O conjunto da esquerda organizada foi contrário a essas manifestações, por compreender que o foco de nossa luta em nível nacional deve ser o combate ao ajuste fiscal e econômico promovido pelo governo Dilma. Apesar de todos verificarem que as manifestações também contaram com a presença de trabalhadores e de setores da juventude indignados com os rumos da política brasileira, a liderança dessas passeatas tinha um cunho claramente conservador e contrário as pautas dos trabalhadores.

O movimento do “Fora Dilma” teve muito mais um aspecto revanchista, de quem perdeu as eleições. De tão genérico, permitia o aparecimento e participação de movimentos de ultra-direita, em nada interessados nas pautas dos movimentos sociais. Se é verdade que o governo federal é indefensável (por conta do corte em direitos sociais e trabalhistas, do corte no orçamento da educação, etc), é também verdade que os movimentos de 15 de março e 12 de abril não são alternativa a política que é hegemônica no Brasil.

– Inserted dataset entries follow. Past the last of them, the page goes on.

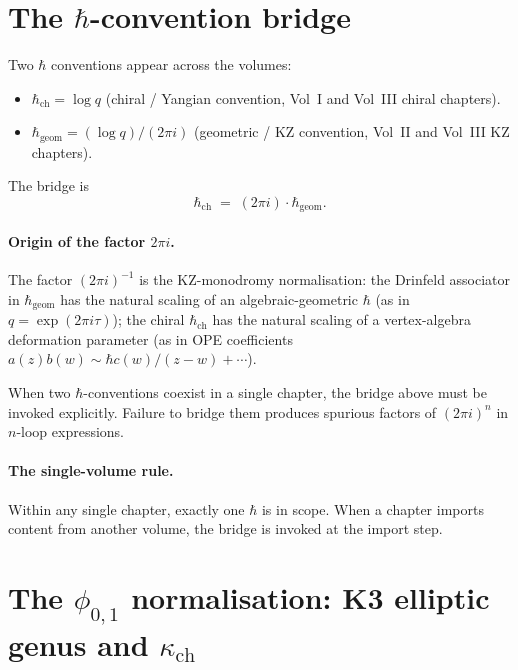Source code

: \section{The \texorpdfstring{$\hbar$}{hbar}-convention bridge}
\label{sec:hbar-bridge}

Two $\hbar$ conventions appear across the volumes:
\begin{itemize}
 \item $\hbar_{\mathrm{ch}} = \log q$ (chiral / Yangian convention,
 Vol~I and Vol~III chiral chapters).
 \item $\hbar_{\mathrm{geom}} = (\log q)/(2 \pi i)$ (geometric / KZ
 convention, Vol~II and Vol~III KZ chapters).
\end{itemize}

The bridge is
\[
 \boxed{\;\hbar_{\mathrm{ch}} \;=\; (2 \pi i) \cdot \hbar_{\mathrm{geom}}.\;}
\]

\paragraph{Origin of the factor \texorpdfstring{$2 \pi i$}{2 pi i}.}
The factor $(2 \pi i)^{-1}$ is the KZ-monodromy normalisation: the
Drinfeld associator in $\hbar_{\mathrm{geom}}$ has the natural scaling of an
algebraic-geometric $\hbar$ \textup{(}as in
$q = \exp(2 \pi i \tau)$\textup{);} the chiral $\hbar_{\mathrm{ch}}$ has the
natural scaling of a vertex-algebra deformation parameter
\textup{(}as in OPE coefficients $a(z) b(w) \sim \hbar c(w)/(z - w) +
\cdots$\textup{).}

When two $\hbar$-conventions coexist in a single chapter, the bridge above
must be invoked explicitly. Failure to bridge them produces spurious
factors of $(2 \pi i)^n$ in $n$-loop expressions.

\paragraph{The single-volume rule.}
Within any single chapter, exactly one $\hbar$ is in scope. When a chapter
imports content from another volume, the bridge is invoked at the import
step.


\section{The \texorpdfstring{$\phi_{0,1}$}{phi-0,1} normalisation: K3 elliptic genus and
 \texorpdfstring{$\kappa_{\mathrm{ch}}$}{kappa-ch}}
\label{sec:phi01-normalisation}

Quase paralelamente a isso, vivemos no Paraná um cenário de intensas lutas, que vem desde fevereiro questionando fortemente o governo estadual de Beto Richa (PSDB) e colocando nosso estado como protagonista das lutas sociais no Brasil. Num cenário cheio de contradições, pois foram também por aqui que as manifestações do “Fora Dilma” foram bem cheias, é possível dizer que há um fortalecimento das lutas dos trabalhadores e da juventude no Paraná.

Nesse contexto, desde fevereiro temos escutado nas manifestações a palavra de ordem “Fora Beto Richa”. E o que parecia algo muito distante, passou a se tornar possível a partir das duas ocupações da ALEP em fevereiro e do episódio da bancada do camburão. Ali ficou claro que Beto Richa não tinha mais condições de governar e que seu mandato iria se “arrastar” nos próximos anos. Depois disso, tivemos a divulgação de pesquisas apontando a desaprovação recorde do governador, as denúncias de corrupção e pedofilia envolvendo assessores, a perseguição a jornalistas e o descumprimento dos acordos que possibilitaram, em março, o fim das greves dos trabalhadores do serviço público estadual. Por fim, o massacre do dia 29 de abril, com o cinismo característico dos tucanos para justificar o ocorrido.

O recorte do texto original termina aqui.